Попав наконец к Мишо, мы прекрасно пообедали, но когда мы поели и о еде уже не думали, чувство, которое на мосту мы приняли за голод, не исчезло и жило в нас, пока мы ехали на автобусе домой. Оно не исчезло, когда мы вошли в комнату и легли в постель, и когда мы любили друг друга в темноте, оно тоже не исчезло. И когда я проснулся и увидел в открытые окна лунный свет на крышах высоких домов, оно тоже не исчезло. Я отодвинулся, чтобы луна не светила мне в лицо, но заснуть уже не мог и лежал с открытыми глазами и думал об этом. Мы оба дважды просыпались за ночь, и теперь жена крепко спала, и на лицо ее падал свет луны. А я все думал об одном и том же и по-прежнему ничего не мог понять. А еще утром я видел обманную весну, и слышал дудку пастуха, гнавшего коз, и ходил за утренней программой скачек, и жизнь казалась такой простой.

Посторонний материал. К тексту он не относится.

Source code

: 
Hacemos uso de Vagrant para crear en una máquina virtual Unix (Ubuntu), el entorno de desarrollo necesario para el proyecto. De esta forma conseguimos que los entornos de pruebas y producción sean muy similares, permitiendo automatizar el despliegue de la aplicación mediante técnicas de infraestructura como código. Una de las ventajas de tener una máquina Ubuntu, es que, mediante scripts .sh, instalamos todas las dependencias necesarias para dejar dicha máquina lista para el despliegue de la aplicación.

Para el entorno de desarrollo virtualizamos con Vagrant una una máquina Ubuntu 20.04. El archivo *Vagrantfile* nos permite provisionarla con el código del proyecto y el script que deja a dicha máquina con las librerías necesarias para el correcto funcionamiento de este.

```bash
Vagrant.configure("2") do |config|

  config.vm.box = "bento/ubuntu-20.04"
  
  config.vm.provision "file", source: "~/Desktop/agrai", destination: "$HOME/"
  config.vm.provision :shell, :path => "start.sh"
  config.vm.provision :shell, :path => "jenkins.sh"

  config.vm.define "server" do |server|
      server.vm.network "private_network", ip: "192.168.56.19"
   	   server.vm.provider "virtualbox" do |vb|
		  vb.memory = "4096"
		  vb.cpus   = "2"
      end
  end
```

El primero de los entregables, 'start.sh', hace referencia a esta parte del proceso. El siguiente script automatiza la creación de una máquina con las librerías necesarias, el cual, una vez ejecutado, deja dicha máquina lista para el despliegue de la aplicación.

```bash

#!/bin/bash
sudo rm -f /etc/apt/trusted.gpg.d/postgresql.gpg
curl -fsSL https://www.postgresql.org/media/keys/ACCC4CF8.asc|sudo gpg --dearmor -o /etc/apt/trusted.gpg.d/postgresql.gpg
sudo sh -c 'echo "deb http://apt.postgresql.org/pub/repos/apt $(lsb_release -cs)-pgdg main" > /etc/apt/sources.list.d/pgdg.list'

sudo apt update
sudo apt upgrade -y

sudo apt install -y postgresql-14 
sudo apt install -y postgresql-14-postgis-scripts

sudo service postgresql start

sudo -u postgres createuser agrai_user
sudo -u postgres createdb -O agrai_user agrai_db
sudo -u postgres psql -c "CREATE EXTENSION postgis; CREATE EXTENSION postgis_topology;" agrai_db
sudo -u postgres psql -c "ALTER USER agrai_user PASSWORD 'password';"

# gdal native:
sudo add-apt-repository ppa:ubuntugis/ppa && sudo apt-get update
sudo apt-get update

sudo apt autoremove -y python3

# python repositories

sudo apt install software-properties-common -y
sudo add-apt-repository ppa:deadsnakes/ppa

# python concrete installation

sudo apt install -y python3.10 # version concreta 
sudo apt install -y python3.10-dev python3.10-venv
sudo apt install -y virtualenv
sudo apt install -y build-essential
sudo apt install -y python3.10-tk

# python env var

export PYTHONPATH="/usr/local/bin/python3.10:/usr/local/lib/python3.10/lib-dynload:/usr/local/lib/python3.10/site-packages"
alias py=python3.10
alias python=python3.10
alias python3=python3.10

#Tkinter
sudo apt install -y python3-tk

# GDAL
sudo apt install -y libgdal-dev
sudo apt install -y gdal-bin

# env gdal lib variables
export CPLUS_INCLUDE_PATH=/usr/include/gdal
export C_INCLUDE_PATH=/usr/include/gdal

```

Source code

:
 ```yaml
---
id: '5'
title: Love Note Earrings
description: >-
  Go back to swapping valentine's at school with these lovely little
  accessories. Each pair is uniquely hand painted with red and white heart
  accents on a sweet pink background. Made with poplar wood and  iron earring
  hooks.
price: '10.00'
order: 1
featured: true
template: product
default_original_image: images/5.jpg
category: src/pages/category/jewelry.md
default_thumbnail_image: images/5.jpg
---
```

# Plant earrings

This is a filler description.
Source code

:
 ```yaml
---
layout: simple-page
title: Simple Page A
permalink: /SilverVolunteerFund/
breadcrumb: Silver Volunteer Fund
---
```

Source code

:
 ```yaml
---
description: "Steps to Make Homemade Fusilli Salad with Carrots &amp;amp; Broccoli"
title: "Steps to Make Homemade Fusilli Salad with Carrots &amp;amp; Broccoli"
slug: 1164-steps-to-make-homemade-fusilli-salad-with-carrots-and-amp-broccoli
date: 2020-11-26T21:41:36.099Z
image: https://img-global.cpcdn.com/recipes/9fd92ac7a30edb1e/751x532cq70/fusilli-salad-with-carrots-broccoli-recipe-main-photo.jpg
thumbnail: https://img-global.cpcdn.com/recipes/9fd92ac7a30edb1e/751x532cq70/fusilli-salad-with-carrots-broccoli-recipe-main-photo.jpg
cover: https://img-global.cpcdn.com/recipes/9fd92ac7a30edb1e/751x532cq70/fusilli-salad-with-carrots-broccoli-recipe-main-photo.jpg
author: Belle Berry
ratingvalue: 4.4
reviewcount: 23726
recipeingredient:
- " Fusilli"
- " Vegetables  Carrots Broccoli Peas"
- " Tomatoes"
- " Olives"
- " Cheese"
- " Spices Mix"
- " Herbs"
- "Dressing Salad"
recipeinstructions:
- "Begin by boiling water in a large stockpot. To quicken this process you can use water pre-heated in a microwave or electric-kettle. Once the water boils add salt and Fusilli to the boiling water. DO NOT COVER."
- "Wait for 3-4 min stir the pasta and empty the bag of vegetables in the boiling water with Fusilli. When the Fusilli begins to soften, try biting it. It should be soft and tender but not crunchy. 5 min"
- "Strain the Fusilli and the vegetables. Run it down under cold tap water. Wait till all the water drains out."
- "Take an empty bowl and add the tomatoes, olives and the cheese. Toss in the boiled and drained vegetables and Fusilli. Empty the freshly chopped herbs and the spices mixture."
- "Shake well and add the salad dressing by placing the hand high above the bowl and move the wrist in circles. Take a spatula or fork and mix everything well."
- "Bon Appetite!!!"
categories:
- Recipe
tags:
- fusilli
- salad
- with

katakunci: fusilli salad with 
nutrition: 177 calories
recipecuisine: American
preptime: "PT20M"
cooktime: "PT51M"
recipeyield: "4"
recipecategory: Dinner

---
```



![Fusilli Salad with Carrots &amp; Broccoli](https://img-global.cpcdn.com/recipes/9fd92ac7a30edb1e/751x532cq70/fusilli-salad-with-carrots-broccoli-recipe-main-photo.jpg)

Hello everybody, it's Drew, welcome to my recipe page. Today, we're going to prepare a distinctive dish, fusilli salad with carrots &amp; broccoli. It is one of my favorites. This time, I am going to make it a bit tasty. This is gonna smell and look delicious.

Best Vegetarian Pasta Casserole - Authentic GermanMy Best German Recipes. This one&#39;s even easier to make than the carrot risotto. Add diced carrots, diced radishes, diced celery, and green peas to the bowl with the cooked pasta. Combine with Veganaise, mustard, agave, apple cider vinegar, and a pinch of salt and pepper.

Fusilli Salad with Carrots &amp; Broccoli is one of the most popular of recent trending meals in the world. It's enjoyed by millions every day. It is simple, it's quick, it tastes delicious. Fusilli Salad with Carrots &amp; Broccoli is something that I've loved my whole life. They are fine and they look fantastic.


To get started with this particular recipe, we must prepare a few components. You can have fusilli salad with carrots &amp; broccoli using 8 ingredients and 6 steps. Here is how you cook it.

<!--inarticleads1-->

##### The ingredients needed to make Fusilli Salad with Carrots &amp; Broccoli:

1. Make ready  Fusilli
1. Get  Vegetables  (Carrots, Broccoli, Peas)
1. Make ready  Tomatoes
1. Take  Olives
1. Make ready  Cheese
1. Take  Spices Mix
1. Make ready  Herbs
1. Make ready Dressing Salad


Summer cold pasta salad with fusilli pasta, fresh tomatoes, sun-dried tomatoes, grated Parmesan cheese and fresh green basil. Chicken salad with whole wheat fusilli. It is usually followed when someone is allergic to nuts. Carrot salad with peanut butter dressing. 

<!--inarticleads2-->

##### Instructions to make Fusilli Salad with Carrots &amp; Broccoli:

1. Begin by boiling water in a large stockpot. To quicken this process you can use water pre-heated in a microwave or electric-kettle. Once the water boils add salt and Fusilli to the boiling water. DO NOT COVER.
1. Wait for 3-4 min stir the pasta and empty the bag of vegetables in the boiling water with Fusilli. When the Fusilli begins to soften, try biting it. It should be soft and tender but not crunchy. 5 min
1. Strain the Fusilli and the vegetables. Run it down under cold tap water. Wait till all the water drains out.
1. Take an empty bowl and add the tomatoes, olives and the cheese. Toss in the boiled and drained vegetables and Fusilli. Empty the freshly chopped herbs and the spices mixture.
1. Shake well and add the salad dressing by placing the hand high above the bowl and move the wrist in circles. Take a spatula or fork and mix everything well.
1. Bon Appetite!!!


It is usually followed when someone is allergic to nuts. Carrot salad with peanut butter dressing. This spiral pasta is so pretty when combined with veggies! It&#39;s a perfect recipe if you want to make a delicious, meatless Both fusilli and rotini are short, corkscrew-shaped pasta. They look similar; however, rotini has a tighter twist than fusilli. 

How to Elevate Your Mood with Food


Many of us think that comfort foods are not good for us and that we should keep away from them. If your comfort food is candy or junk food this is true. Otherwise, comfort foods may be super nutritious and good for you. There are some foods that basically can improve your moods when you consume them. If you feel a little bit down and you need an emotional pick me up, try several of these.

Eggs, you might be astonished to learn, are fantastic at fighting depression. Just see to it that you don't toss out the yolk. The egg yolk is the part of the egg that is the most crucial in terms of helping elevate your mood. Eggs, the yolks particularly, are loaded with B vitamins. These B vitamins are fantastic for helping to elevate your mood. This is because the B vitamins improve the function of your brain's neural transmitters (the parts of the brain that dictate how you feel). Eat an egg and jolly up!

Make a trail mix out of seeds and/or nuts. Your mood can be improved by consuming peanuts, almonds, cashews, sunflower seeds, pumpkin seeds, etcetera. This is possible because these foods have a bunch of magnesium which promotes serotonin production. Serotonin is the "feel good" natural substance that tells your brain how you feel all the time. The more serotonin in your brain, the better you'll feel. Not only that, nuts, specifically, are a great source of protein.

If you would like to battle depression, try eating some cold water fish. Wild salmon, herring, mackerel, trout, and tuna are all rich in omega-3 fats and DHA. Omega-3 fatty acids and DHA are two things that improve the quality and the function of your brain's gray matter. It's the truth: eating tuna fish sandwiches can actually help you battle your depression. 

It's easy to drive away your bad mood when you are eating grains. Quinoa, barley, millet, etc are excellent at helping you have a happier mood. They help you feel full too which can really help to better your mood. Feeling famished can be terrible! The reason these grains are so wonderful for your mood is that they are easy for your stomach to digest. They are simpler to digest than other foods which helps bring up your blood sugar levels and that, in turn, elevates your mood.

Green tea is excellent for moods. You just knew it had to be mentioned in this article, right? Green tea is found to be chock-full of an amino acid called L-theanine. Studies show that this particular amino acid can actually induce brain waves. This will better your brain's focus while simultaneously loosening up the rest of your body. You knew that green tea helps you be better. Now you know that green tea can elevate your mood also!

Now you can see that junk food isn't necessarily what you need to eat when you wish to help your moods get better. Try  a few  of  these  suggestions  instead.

Но Париж очень старый город, а мы были молоды, и все там было не просто – и бедность, и неожиданное богатство, и лунный свет, и справедливость или зло, и дыхание той, что лежала рядом с тобой в лунном свете.
В этом году и на протяжении еще нескольких лет мы много раз бывали вместе на скачках, после того как я кончал утреннюю работу, и Хэдли это нравилось, а иногда даже захлестывало ее. Но это было совсем не то, что взбираться к высокогорным лугам, лежащим за поясом лесов, или возвращаться поздним вечером в шале, или отправляться с Чинком, нашим лучшим другом, через перевал в еще неведомые места. И интересовали нас не сами скачки, а возможность играть. Но мы называли это увлечением скачками.
Скачки никогда не разделяли нас – на это были способны только люди; но долгое время они были нашим близким и требовательным другом. Во всяком случае, так приятнее было думать. И я, праведно негодовавший на людей за их способность все разрушать, был снисходителен к этому другу – самому лживому, самому прекрасному, самому влекущему, порочному и требовательному – потому что из него можно было извлекать выгоду. Для того чтобы скачки стали источником дохода, нужно было отдавать им все время, а его у меня не было. Но я оправдывал свое увлечение тем, что писал о нем, хотя в конце концов все, что я писал, пропало и из рассказов о скачках уцелел всего один, потому что он путешествовал тогда по почте.